TASK MATERIAL |

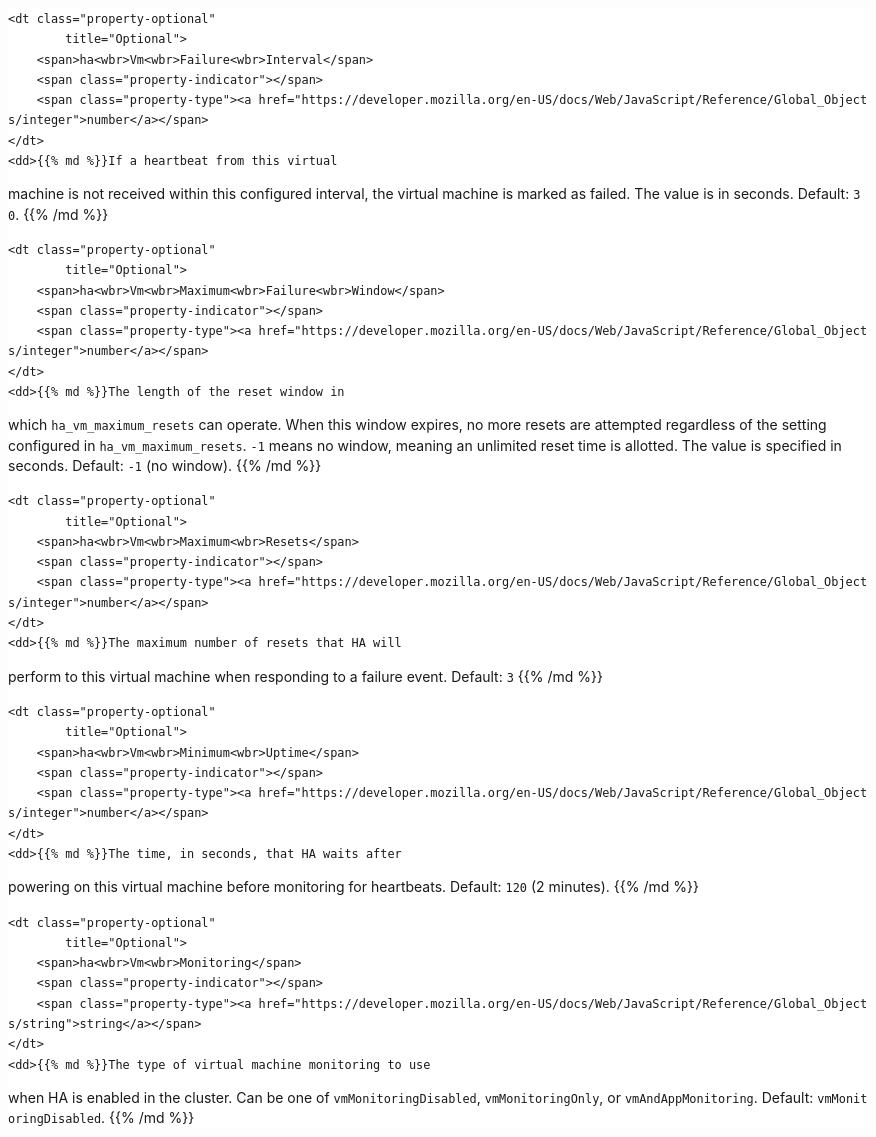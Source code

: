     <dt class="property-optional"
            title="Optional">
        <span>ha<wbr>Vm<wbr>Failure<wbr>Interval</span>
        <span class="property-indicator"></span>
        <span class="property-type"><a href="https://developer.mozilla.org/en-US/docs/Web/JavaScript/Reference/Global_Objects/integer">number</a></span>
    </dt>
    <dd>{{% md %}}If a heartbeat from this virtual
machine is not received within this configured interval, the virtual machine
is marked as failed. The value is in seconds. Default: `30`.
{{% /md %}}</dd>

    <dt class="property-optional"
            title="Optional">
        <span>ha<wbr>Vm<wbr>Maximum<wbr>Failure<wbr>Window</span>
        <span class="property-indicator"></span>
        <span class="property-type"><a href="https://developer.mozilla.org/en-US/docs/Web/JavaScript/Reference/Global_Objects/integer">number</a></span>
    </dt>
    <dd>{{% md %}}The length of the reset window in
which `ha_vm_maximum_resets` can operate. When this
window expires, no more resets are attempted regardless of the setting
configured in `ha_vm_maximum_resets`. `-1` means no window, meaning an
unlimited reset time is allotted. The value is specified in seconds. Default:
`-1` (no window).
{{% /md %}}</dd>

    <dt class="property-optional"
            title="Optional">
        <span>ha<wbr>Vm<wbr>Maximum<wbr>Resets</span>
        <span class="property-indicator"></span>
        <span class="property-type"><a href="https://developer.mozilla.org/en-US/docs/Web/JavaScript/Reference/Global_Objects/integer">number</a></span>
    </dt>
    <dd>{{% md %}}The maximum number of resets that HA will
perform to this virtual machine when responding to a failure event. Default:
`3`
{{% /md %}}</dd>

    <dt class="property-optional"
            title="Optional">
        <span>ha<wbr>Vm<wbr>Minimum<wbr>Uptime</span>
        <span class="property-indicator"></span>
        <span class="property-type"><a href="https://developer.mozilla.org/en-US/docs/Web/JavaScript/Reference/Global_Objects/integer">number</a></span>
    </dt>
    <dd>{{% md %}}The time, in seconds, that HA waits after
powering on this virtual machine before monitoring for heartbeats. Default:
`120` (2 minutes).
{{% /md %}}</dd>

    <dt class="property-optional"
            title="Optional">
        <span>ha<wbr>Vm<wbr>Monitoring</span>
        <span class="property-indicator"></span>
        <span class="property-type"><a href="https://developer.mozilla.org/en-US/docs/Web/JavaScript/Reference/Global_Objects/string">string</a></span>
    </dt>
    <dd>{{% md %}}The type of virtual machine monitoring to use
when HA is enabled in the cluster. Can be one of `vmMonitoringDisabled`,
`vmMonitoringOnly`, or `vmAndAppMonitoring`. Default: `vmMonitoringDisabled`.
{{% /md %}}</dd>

WHAT YOU HAVE TO DO |
Pictures aside, give the data again exactly as it appears.

YOUR SOLUTION |
Source code

:     <dt class="property-optional"
            title="Optional">
        <span>ha<wbr>Vm<wbr>Failure<wbr>Interval</span>
        <span class="property-indicator"></span>
        <span class="property-type"><a href="https://developer.mozilla.org/en-US/docs/Web/JavaScript/Reference/Global_Objects/integer">number</a></span>
    </dt>
    <dd>{{% md %}}If a heartbeat from this virtual
machine is not received within this configured interval, the virtual machine
is marked as failed. The value is in seconds. Default: `30`.
{{% /md %}}</dd>

    <dt class="property-optional"
            title="Optional">
        <span>ha<wbr>Vm<wbr>Maximum<wbr>Failure<wbr>Window</span>
        <span class="property-indicator"></span>
        <span class="property-type"><a href="https://developer.mozilla.org/en-US/docs/Web/JavaScript/Reference/Global_Objects/integer">number</a></span>
    </dt>
    <dd>{{% md %}}The length of the reset window in
which `ha_vm_maximum_resets` can operate. When this
window expires, no more resets are attempted regardless of the setting
configured in `ha_vm_maximum_resets`. `-1` means no window, meaning an
unlimited reset time is allotted. The value is specified in seconds. Default:
`-1` (no window).
{{% /md %}}</dd>

    <dt class="property-optional"
            title="Optional">
        <span>ha<wbr>Vm<wbr>Maximum<wbr>Resets</span>
        <span class="property-indicator"></span>
        <span class="property-type"><a href="https://developer.mozilla.org/en-US/docs/Web/JavaScript/Reference/Global_Objects/integer">number</a></span>
    </dt>
    <dd>{{% md %}}The maximum number of resets that HA will
perform to this virtual machine when responding to a failure event. Default:
`3`
{{% /md %}}</dd>

    <dt class="property-optional"
            title="Optional">
        <span>ha<wbr>Vm<wbr>Minimum<wbr>Uptime</span>
        <span class="property-indicator"></span>
        <span class="property-type"><a href="https://developer.mozilla.org/en-US/docs/Web/JavaScript/Reference/Global_Objects/integer">number</a></span>
    </dt>
    <dd>{{% md %}}The time, in seconds, that HA waits after
powering on this virtual machine before monitoring for heartbeats. Default:
`120` (2 minutes).
{{% /md %}}</dd>

    <dt class="property-optional"
            title="Optional">
        <span>ha<wbr>Vm<wbr>Monitoring</span>
        <span class="property-indicator"></span>
        <span class="property-type"><a href="https://developer.mozilla.org/en-US/docs/Web/JavaScript/Reference/Global_Objects/string">string</a></span>
    </dt>
    <dd>{{% md %}}The type of virtual machine monitoring to use
when HA is enabled in the cluster. Can be one of `vmMonitoringDisabled`,
`vmMonitoringOnly`, or `vmAndAppMonitoring`. Default: `vmMonitoringDisabled`.
{{% /md %}}</dd>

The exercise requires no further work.